In the interest of full disclosure, I must admit that I was not the writer originally assigned to cover this show. That writer got stuck working a late shift, and I was the only other writer available on such short notice. Before going to this show, I knew very little about Metric. In fact, I had only heard one of their songs. I knew that they had connections to the Broken Social Scene family of bands (Metric members Emily Haines and James Shaw play in the 20-plus-member Canadian supergroup, along with members of Do Make Say Think, Stars, Feist, and more), that they had a charismatic female vocalist, and that they mixed electronic touches with conventional rock instrumentation. I didn't know whether I liked them or not.

We arrived at The National while local openers Lubec were playing. I've been impressed by their recent studio work, but this was my first time seeing them live. The venue was not sold out, but definitely was more than half full, so Lubec got the opportunity to play for hundreds of local kids who might never have heard them otherwise. They made good use of it, playing their distorted pop songs with fervor and grace and winning over the entire crowd. I had been curious as to what sort of crowd Metric would draw, and looking around upon arrival at the National, I saw a lot of hands marked with the X's that mean "under 21." Teenagers, being at a point in their lives when they want to attract attention, are natural-born hecklers. No doubt they will someday look back at the things they did at concerts at this age and feel a vague sense of embarrassment. However, at their current ages, opportunities for heckling seem like their time to shine. So when Lubec would finish a song, it would only take a few seconds for the clapping to die down and the heckles to spring forth. They weren't malevolent heckles, either; as I said, Lubec won the crowd over quickly, and they took the jests of the crowd in stride, retorting to the heckles and poking fun at themselves when they made mistakes or took too long to tune. Their set was fun, and I saw nothing I didn't like from it. One can only hope that they made a few new fans, and that next time they play at some smaller local venue, some of the kids from the Metric show will come out and heckle them some more.

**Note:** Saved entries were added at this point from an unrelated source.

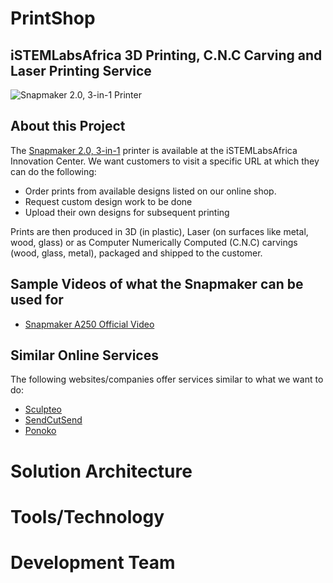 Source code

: # PrintShop

## iSTEMLabsAfrica 3D Printing, C.N.C Carving and Laser Printing Service

![Snapmaker 2.0, 3-in-1 Printer](https://github.com/inspaya/print_shop/blob/231685692687a71d8e85d4726c86e078b44af4a5/images/snapmaker.png)

## About this Project
The [Snapmaker 2.0, 3-in-1]() printer is available at the iSTEMLabsAfrica Innovation Center. We want customers to visit a specific URL at which they can do the following:

* Order prints from available designs listed on our online shop.
* Request custom design work to be done
* Upload their own designs for subsequent printing

Prints are then produced in 3D (in plastic), Laser (on surfaces like metal, wood, glass) or as Computer Numerically Computed (C.N.C) carvings (wood, glass, metal), packaged and shipped to the customer.

## Sample Videos of what the Snapmaker can be used for

* [Snapmaker A250 Official Video](https://www.youtube.com/watch?v=s71WvJfo7J0)

## Similar Online Services

The following websites/companies offer services similar to what we want to do:

* [Sculpteo](https://www.sculpteo.com/en/)
* [SendCutSend](https://sendcutsend.com/)
* [Ponoko](https://www.ponoko.com/3d-printing)

# Solution Architecture

# Tools/Technology

# Development Team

Once Lubec was finished, I headed toward the front of the stage. I ended up surrounded by the sort of awkward, hyperactive kids that are still too young to know how to act "cool." When the bands were playing, they danced with wild abandon, unconcerned with how they looked or what people around them thought of them. Now, while waiting for Metric to take the stage, they chattered excitedly amongst themselves, giving off waves of raw anticipation. I love being around these kinds of kids. I'm much more comfortable with their wide-eyed appreciation of everything they encounter at shows like this than I am with the standard jaded cynicism of people my own age. The evening's environment reminded me of all-ages shows I'd gone to back when I'd been a teenager myself. For me, though, those shows had been punk shows at much smaller local venues. There was an essential difference between the shows at which I came of age and this Metric show. No matter how alternative a band that plays at the National may be, shows at the National are rock shows, with their essential separation between bands and audience. That separation helps strengthen the impression that people in bands are somehow more interesting, more real, than the average person. This is the central tenet of celebrity culture in the 21st century: being famous makes you a higher class of human. It's an idea that's become so universally embraced that even reality show stars who are famous only for being ridiculous (i.e. the cast of Jersey Shore) develop an air of entitlement about themselves almost immediately.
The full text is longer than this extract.